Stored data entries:
┏━━

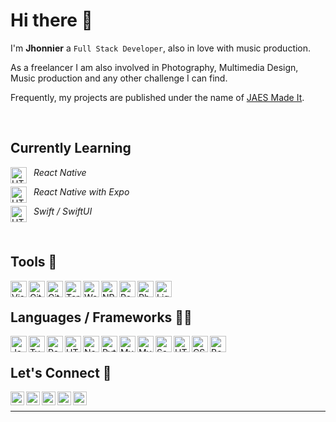 # Hi there 👋

I'm **Jhonnier** a `Full Stack Developer`, also in love with music production.

As a freelancer I am also involved in Photography, Multimedia Design, Music production and any other challenge I can find.

Frequently, my projects are published under the name of [JAES Made It](https://www.jaesmadeit.com/).

<br />

## Currently Learning

[<img align="left" alt="HTML5" width="26px" src="https://www.jazr.me/images/tools/reactnative.png" />][reactnative] &nbsp; _React Native_

[<img align="left" alt="HTML5" width="26px" src="https://www.jazr.me/images/tools/expo.png" />][expo] &nbsp; _React Native with Expo_

[<img align="left" alt="HTML5" width="26px" src="https://www.jazr.me/images/tools/swiftui.png" />][swiftui] &nbsp; _Swift / SwiftUI_

<br />

## Tools 🔧

[<img align="left" alt="Visual Studio Code" width="26px" src="https://www.jazr.me/images/tools/14vscode.png" />][vscode]
[<img align="left" alt="Git" width="26px" src="https://www.jazr.me/images/tools/08git.png" />][git]
[<img align="left" alt="GitHub" width="26px" src="https://www.jazr.me/images/tools/09github.png" />][github]
[<img align="left" alt="Terminal" width="26px" src="https://www.jazr.me/images/tools/10bash.png" />][terminal]
[<img align="left" alt="Workbench" width="26px" src="https://www.jazr.me/images/tools/07sqlworkbench.png" />][workbench]
[<img align="left" alt="NPM" width="26px" src="https://www.jazr.me/images/tools/11npm.png" />][npm]
[<img align="left" alt="Postman" width="26px" src="https://www.jazr.me/images/tools/12postman.png" />][postman]
[<img align="left" alt="Photoshop" width="26px" src="https://www.jazr.me/images/tools/15photoshop.png" />][photoshop]
[<img align="left" alt="Lightroom" width="26px" src="https://www.jazr.me/images/tools/16lightroom.png" />][lightroom]

<br/>

## Languages / Frameworks 👨‍💻

[<img align="left" alt="JavaScript" width="26px" src="https://www.jazr.me/images/tools/03js.png" />][js]
[<img align="left" alt="TypeScript" width="26px" src="https://www.jazr.me/images/tools/typescript.png" />][typescript]
[<img align="left" alt="React" width="26px" src="https://www.jazr.me/images/tools/04reactjs.png" />][react]
[<img align="left" alt="HTML5" width="26px" src="https://www.jazr.me/images/tools/nestjs.png" />][nestjs]
[<img align="left" alt="Node.js" width="26px" src="https://www.jazr.me/images/tools/05nodejs.png" />][node]
[<img align="left" alt="Python" width="26px" src="https://www.jazr.me/images/tools/python.png" />][python]
[<img align="left" alt="MySQL" width="26px" src="https://www.jazr.me/images/tools/mongodb.png" />][mongodb]
[<img align="left" alt="MySQL" width="26px" src="https://www.jazr.me/images/tools/06mysql.png" />][mysql]
[<img align="left" alt="Sass" width="26px" src="https://www.jazr.me/images/tools/02sass.png" />][sass]
[<img align="left" alt="HTML5" width="26px" src="https://www.jazr.me/images/tools/00html.png" />][htmlcss]
[<img align="left" alt="CSS3" width="26px" src="https://www.jazr.me/images/tools/01css.png" />][htmlcss]
[<img align="left" alt="Bootstrap" width="26px" src="https://www.jazr.me/images/tools/13bootstrap.png" />][bootstrap]

<br />

## Let's Connect 💬

[<img align="left" alt="JhonnierAndrey.com" width="22px" src="https://www.jazr.me/images/tools/globe.png"/>][website]
[<img align="left" alt="Twitter | Twitter" width="22px" src="https://www.jazr.me/images/tools/twitter.png"/>][twitter]
[<img align="left" alt="Instagram | Instagram" width="22px" src="https://www.jazr.me/images/tools/instagram.png"/>][instagram]
[<img align="left" alt="LinkedIn | LinkedIn" width="22px" src="https://www.jazr.me/images/tools/linkedin.png"/>][linkedin]
[<img align="left" alt="Youtube | YouTube" width="22px" src="https://www.jazr.me/images/tools/youtube.png"/>][youtube]

<br />

---

[jaesmadeit]: https://www.jaesmadeit.com/
[website]: http://www.jhonnierandrey.com/
[twitter]: https://twitter.com/jhonnierandrey
[youtube]: https://youtube.com/jhonnierandrey
[instagram]: https://instagram.com/jhonnierandrey
[linkedin]: https://linkedin.com/in/jhonnierzapata
[vscode]: https://code.visualstudio.com/
[htmlcss]: https://www.w3.org/standards/webdesign/htmlcss.html
[bootstrap]: https://getbootstrap.com/
[sass]: https://sass-lang.com/guide
[js]: https://developer.mozilla.org/en-US/docs/Web/JavaScript
[react]: https://reactjs.org/
[node]: https://nodejs.org/en/
[workbench]: https://www.sql-workbench.eu/
[mysql]: https://www.mysql.com/
[git]: https://git-scm.com/
[github]: https://github.com/
[terminal]: https://ohmyz.sh/
[npm]: https://www.npmjs.com/
[postman]: https://www.postman.com/
[c]: https://en.wikipedia.org/wiki/C_(programming_language)
[python]: https://www.python.org/
[typescript]: https://www.typescriptlang.org/
[photoshop]: https://www.adobe.com/products/photoshop.html
[lightroom]: https://www.adobe.com/products/photoshop-lightroom.html
[reactnative]: https://reactnative.dev/
[expo]: https://docs.expo.dev/
[swiftui]: https://developer.apple.com/xcode/swiftui/
[nestjs]: https://docs.nestjs.com/
[mongodb]: https://www.mongodb.com/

┗━━

Count the lines above in which the word "reactnative" appears, then state only that count.

_THE ANSWER_: 2